Un velo flotando en su misterio, nadie se percata de lo dicho,
un camino frágil, sin sustento... la profunda voz de lo incisivo.
Una prioridad en su cuidado, nada que fragmente lo obtenido,
habla a su interior, y ella sabe, algo que omitió desde el inicio.
Nada se alteró en lo visible, algo transmutó sin más indicio,
ella se corrió de ese camino, algo que entendió, quedó escondido.
Y aunque no hay dos sin tres... así fue dicho,
¡Qué mal hace insistir, si no hay señal de algo preciso!
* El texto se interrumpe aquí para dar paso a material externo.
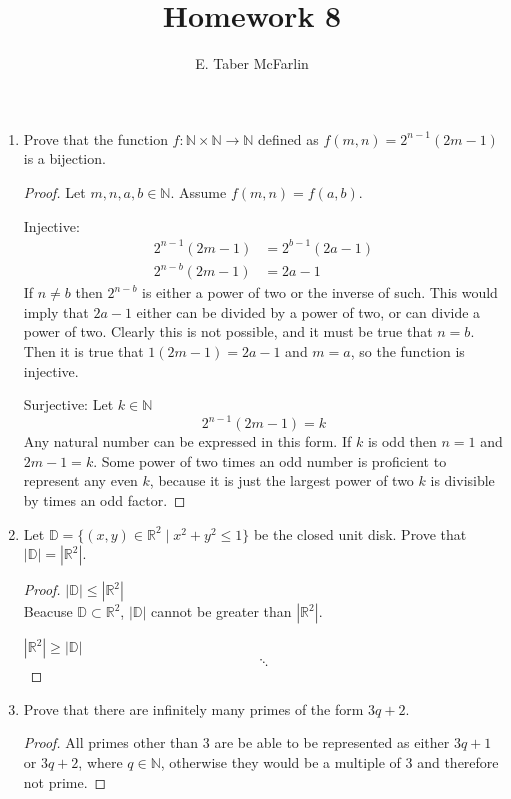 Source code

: \documentclass[12pt,a4paper,reqno,parskip=full]{amsart}
\numberwithin{equation}{section}
\theoremstyle{plain}
\theoremstyle{definition}
\renewcommand{\leq}{\leqslant}
\renewcommand{\geq}{\geqslant}
\begin{document}
\title{Homework 8}

\author{E. Taber McFarlin}

\maketitle

\begin{enumerate}
  \item Prove that the function $f:\mathbb{N} \times\mathbb{N} \to\mathbb{N}$ defined as
        $f(m,n)=2^{n-1}(2m-1)$ is a bijection.

        \begin{proof} Let $m,n,a,b\in\mathbb{N}$. Assume $f(m,n) = f(a,b)$.

          Injective:
          \begin{align*}
            2^{n - 1}(2m - 1) & = 2^{b - 1}(2a - 1) \\
            2^{n - b}(2m - 1) & = 2a - 1
          \end{align*}
          If $n \neq b$ then $2^{n - b}$ is either a power of two or the inverse of such. This would
          imply that $2a - 1$ either can be divided by a power of two, or can divide a power of two.
          Clearly this is not possible, and it must be true that $n = b$. Then it is true that
          $1(2m - 1) = 2a - 1$ and $m = a$, so the function is injective.

          Surjective: Let $k\in\mathbb{N}$
          \[2^{n - 1}(2m - 1) = k\]
          Any natural number can be expressed in this form. If $k$ is odd then $n = 1$ and
          $2m - 1 = k$. Some power of two times an odd number is proficient to represent any even
          $k$, because it is just the largest power of two $k$ is divisible by times an odd factor.
        \end{proof}
  \item Let $\mathbb{D}=\{(x,y)\in\mathbb{R}^2\mid x^2+y^2\leq1\}$ be the closed unit disk. Prove
        that $|\mathbb{D}| = |\mathbb{R}^2|$.
        \begin{proof}
          $|\mathbb{D}| \leq |\mathbb{R}^2|$ \\
          Beacuse $\mathbb{D} \subset \mathbb{R}^2$, $|\mathbb{D}|$ cannot be greater than
          $|\mathbb{R}^2|$.

          $ |\mathbb{R}^2| \geq |\mathbb{D}|$
          \[\ddots\]
        \end{proof}
  \item Prove that there are infinitely many primes of the form $3q + 2$.
        \begin{proof}
          All primes other than 3 are be able to be represented as either $3q + 1$ or $3q + 2$,
          where $q\in\mathbb{N}$, otherwise they would be a multiple of 3 and therefore not prime.


\end{proof}
\end{enumerate}
\end{document}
Nadie vió el derrumbe de un altar sobre su pecho,
nadie se alteró al advertir... muros sin paz, dichos sin hechos.
En un cielo nublado y algo ambiguo, harto de negarse en su desierto,
mira y evalúa el recorrido, algo adormecido... no es intento.
Llora sin sonido, nadie ha visto, flor de una emoción en detrimento,
muda, en su expresión más desvelada, grave, en lo profundo de su centro.
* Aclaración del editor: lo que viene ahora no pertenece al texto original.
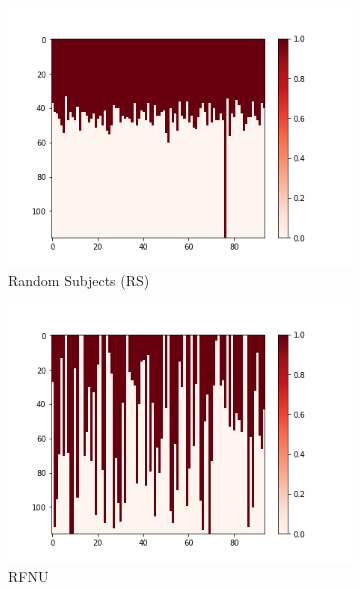 \documentclass[10pt, conference, compsocconf]{IEEEtran}
\begin{document}
\begin{figure}[h!]
        \begin{subfigure}[b]{0.4\linewidth}
                 \includegraphics[width=\columnwidth]{figures/5vs7_random-real_04_training}
                \caption{Random Subjects (RS)}
                  \label{fig:Uniform-S-Sample-Training-set}
        \end{subfigure}
        \begin{subfigure}[b]{0.4\linewidth}
                  \includegraphics[width=\columnwidth]{figures/5vs7_diagonal_04_training}
                  \caption{RFNU}
                  \label{fig:Diagonal-Sample-Training-set}
        \end{subfigure}
        \begin{subfigure}[b]{0.4\linewidth}

\end{subfigure}
\end{figure}
\end{document}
Algo la corrió sin más consulta... algo decidió desde su ego,
algo se apropió de algo impropio, alguien, no entendió que no era apego.
Nunca fue esa hiedra, y no fue orquídea, trepando sin pensar, sin desaliento,
no supieron ver que era genuino, ella decidió... y fue correcto.
Todos miran algo inesperado, ella supo ser más que el libreto,
nadie supo ver cuánto costaba, tan solo imaginaron que fue bueno.
Y no quiso explicar, pero intentaba, mostrar lo que omitieron en la huida,
y ella dijo... ¿Para qué seguir hablando, si no solucionaba la partida?
No hay forma de olvidar lo que ha vivido... irónica la fe, se ha congelado,
¿Qué le pasó al destino en su emboscada? ¿Por qué se dió ese giro inesperado?
Si no se va luz, habrá otro día, tan claro como un cielo despejado,
no niega su verdad, no va rogando, sus pasos son genuinos y callados.